В детдоме смышлёный мальчик приглянулся отставному энкавэдэшнику Степанычу, который сначала взял над ним шефство, а затем и вовсе оформил опеку над своим воспитанником. В своей книге «Площадь Разгуляй» Додин приводит его специальное звание и полное имя – полковник внутренней службы, член Коллегии НКВД Панкратов Иван Степанович. Сразу заметим, что найти каких-либо сведений по этому человеку нам пока не удалось. Обычно люди в таких званиях не теряются во времени. Возможно, что-то не так запомнил маленький мальчик, которому в описываемый период было от 5 до 10 лет от роду. Возможно, имя и дела этого человека по каким-то неизвестным нам причинам скрыты от публичного использования. Хотя одну из возможных причин такой секретности можно предположить, исходя из повествования Додина в его романе-автобиографии. Он же, в свою очередь, ссылается на рассказы своего опекуна Степаныча. «В детдом на Новобасманную, – вспоминал отставник из НКВД, – случаем попал. Директорша Варвара приходила на «объект», вроде как в тир, вот я к ней и напросился в водопроводчики и электрики… А ходила она ни в какой не в тир, а на исполнение. С самых 20‐х годов сюда многие приходят упражняться»[149]. Сводил старый энкавэдэшник мальчика на «объект № 1», что располагался в Варсонофьевском переулке в доме № 9, и поведал ему, что именно там в соседнем дворе в подвале трёхэтажного дома № 7 с 1921 года расстреливают приговорённых к смертной казни. Про саму процедуру расстрела доходчиво рассказал своему питомцу. «Очень все просто: один – в затылок, с метра, другой – в висок, проверочный. Этот – в упор. Все»[150]. Поведал, что в молодости, когда был шофёром на спецавтобазе, ему тоже приходилось участвовать в расстрелах. Потом стал сначала просто автомехаником, а затем его «подняли» до старшего автомеханика всё той же спецавтобазы № 1.

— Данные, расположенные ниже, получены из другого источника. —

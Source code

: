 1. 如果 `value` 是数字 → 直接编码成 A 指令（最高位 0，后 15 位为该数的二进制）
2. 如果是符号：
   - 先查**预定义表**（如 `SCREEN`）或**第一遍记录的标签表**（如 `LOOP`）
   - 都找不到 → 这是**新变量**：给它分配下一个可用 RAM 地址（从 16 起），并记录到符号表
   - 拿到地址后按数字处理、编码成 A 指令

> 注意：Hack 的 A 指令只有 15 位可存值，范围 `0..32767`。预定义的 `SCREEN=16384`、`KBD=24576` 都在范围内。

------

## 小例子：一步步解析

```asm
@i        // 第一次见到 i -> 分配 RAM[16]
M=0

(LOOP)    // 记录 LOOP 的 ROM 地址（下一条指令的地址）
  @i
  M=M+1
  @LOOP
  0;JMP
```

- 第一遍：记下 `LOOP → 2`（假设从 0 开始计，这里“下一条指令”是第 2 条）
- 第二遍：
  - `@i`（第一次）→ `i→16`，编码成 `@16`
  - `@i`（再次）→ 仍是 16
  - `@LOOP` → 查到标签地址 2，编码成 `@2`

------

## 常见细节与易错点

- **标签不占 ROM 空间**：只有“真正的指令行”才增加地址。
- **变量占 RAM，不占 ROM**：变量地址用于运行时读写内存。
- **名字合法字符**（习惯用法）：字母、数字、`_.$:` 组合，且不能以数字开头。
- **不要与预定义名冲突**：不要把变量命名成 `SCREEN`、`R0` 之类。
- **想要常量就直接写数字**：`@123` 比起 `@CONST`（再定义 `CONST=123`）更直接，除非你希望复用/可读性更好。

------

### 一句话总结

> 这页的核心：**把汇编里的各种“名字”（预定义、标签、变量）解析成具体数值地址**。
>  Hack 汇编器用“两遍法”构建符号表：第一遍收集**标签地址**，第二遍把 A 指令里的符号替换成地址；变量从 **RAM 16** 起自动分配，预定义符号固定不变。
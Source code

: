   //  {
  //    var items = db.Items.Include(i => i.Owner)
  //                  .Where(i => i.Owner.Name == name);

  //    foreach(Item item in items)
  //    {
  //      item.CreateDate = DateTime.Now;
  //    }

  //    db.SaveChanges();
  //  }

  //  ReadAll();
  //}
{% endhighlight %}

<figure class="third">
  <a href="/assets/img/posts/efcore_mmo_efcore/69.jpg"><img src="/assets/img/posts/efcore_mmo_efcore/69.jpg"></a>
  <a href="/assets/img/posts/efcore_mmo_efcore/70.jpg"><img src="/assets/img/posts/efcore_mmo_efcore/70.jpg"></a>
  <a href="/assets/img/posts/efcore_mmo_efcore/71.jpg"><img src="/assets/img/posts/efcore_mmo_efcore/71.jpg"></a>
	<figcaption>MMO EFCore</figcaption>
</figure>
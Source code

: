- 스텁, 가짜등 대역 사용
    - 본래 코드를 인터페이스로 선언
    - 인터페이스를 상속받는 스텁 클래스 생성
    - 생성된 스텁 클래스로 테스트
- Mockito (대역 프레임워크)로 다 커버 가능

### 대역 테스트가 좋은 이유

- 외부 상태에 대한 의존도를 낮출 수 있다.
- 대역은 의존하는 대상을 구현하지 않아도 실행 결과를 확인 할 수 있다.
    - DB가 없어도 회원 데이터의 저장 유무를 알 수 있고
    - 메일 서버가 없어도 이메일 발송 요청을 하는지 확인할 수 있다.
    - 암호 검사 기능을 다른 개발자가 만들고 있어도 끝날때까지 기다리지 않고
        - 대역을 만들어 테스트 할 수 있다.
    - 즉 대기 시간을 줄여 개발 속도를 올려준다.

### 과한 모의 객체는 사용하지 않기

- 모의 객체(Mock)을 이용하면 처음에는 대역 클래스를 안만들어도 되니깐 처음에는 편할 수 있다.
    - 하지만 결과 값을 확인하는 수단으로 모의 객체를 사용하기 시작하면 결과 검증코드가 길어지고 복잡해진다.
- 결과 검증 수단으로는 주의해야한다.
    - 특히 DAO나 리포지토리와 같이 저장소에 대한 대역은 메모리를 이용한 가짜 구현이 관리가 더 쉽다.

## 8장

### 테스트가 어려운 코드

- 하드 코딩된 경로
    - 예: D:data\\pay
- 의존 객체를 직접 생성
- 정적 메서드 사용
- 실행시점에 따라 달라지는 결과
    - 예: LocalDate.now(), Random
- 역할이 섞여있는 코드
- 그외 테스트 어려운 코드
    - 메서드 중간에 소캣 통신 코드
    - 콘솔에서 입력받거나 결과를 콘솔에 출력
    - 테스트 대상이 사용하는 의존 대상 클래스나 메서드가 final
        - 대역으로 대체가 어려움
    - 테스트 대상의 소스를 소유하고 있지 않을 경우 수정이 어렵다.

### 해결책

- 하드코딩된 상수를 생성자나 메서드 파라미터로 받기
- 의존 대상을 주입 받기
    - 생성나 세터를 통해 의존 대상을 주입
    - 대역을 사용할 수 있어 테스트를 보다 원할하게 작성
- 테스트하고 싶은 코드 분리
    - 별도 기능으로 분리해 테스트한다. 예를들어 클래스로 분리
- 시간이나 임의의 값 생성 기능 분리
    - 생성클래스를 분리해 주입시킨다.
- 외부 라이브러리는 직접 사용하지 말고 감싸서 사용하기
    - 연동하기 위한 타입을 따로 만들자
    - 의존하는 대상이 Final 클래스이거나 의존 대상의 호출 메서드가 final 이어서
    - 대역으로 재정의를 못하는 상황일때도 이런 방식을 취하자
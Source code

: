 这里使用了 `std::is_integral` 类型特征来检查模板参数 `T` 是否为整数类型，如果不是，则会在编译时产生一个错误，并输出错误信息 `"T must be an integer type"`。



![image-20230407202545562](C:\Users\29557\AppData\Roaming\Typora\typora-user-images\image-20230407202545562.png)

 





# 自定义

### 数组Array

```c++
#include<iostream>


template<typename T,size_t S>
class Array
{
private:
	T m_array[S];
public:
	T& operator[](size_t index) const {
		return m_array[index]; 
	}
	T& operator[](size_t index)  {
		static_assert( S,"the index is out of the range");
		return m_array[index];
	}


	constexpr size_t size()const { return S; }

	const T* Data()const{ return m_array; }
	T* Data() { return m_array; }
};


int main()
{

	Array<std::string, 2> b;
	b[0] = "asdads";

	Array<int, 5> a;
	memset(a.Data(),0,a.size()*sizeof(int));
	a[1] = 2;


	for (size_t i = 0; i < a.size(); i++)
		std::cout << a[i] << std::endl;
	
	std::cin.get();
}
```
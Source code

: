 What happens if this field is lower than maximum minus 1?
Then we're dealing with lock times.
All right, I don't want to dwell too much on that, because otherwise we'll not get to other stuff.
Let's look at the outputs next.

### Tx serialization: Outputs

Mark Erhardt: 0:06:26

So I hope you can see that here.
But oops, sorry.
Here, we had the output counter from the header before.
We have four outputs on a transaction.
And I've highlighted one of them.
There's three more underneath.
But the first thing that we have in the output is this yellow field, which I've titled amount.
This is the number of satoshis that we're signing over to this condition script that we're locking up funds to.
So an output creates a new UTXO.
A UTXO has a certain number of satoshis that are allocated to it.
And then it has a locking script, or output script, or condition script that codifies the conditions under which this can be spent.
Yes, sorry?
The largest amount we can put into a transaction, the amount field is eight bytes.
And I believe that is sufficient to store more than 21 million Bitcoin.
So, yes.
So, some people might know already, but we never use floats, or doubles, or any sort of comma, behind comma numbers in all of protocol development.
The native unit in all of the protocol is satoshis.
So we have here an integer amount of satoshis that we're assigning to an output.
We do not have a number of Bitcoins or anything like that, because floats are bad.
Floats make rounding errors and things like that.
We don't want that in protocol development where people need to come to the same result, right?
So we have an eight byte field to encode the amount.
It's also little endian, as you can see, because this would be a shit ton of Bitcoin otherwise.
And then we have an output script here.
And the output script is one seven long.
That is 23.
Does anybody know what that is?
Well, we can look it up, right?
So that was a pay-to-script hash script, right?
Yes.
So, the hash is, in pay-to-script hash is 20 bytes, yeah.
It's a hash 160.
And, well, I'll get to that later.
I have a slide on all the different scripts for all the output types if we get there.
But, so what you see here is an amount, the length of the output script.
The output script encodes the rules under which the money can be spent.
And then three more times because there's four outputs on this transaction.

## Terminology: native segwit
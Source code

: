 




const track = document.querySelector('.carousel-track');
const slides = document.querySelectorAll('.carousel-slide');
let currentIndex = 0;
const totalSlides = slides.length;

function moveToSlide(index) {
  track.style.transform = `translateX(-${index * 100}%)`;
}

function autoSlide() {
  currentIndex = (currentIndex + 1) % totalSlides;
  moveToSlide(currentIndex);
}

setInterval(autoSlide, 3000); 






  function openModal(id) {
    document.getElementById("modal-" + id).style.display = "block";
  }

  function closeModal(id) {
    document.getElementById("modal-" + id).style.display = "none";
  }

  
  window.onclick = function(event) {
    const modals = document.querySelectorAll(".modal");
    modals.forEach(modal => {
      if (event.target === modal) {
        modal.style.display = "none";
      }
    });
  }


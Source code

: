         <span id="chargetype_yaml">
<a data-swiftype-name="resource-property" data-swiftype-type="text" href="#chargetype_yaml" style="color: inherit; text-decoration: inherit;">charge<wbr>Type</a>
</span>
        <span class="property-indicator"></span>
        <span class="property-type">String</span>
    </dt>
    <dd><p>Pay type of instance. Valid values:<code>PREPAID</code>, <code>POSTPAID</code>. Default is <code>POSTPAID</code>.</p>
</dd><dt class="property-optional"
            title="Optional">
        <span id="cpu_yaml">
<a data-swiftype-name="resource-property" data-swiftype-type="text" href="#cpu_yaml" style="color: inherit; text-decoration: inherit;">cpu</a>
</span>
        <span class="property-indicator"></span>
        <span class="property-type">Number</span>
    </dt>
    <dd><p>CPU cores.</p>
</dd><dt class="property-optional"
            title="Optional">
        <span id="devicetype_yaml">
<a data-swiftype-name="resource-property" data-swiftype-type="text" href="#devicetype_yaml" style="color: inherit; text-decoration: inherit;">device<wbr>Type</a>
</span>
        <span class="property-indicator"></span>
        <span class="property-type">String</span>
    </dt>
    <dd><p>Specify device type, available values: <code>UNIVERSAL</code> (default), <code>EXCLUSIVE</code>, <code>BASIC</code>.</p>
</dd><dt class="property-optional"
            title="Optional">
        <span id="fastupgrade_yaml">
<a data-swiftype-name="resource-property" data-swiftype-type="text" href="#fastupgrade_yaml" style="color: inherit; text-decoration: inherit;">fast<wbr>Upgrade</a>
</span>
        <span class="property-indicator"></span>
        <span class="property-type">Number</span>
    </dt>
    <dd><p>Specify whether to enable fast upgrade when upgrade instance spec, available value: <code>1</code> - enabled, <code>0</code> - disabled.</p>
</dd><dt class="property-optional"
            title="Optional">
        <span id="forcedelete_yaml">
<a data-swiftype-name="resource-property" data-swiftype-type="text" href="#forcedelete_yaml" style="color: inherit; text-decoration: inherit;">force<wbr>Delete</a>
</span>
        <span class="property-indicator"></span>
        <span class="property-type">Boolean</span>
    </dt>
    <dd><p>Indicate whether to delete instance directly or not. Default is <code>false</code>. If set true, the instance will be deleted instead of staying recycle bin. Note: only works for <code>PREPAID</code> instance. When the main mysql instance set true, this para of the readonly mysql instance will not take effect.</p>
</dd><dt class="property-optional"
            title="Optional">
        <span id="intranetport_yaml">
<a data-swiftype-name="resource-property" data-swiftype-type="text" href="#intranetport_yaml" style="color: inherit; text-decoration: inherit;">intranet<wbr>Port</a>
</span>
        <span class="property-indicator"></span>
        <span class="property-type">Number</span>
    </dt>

Перед смертью в больнице Степаныч поведал своему воспитаннику тайну исчезновений здоровых и крепких детдомовцев. «Товарищи твои, детдомовские, будто деваются куда-то… Они, внучек, никуда не деваются. Они все сюда попадают – в тот вон корпус, – он кивнул в сторону дома в каре заснеженных деревьев. – Там лаборатории. Туда их привозят, к тете Лине – суке ученой. Академику. Она долголетием заведует. Чтобы людям жить сто и более лет… Мне неизвестно, сколько кто жить хочет и может, но знаю: товарищи в Кремле все как есть жизнелюбцы! Им – чтобы дольше прожить! Для этого академик ребятишек из детдомов свозит. Что она с ними делает, мне неизвестно тоже. Здесь их только обследуют – месяца два. Потом увозят под Москву куда-то, в институт. Вот там все и происходит… Слух: будто ихняя молодая кровь и вещества всякие в организме сильно способствуют старикам обратно становиться молодыми. Так ли – не знаю…»[151]
Всё ли верно сохраняется в детской памяти?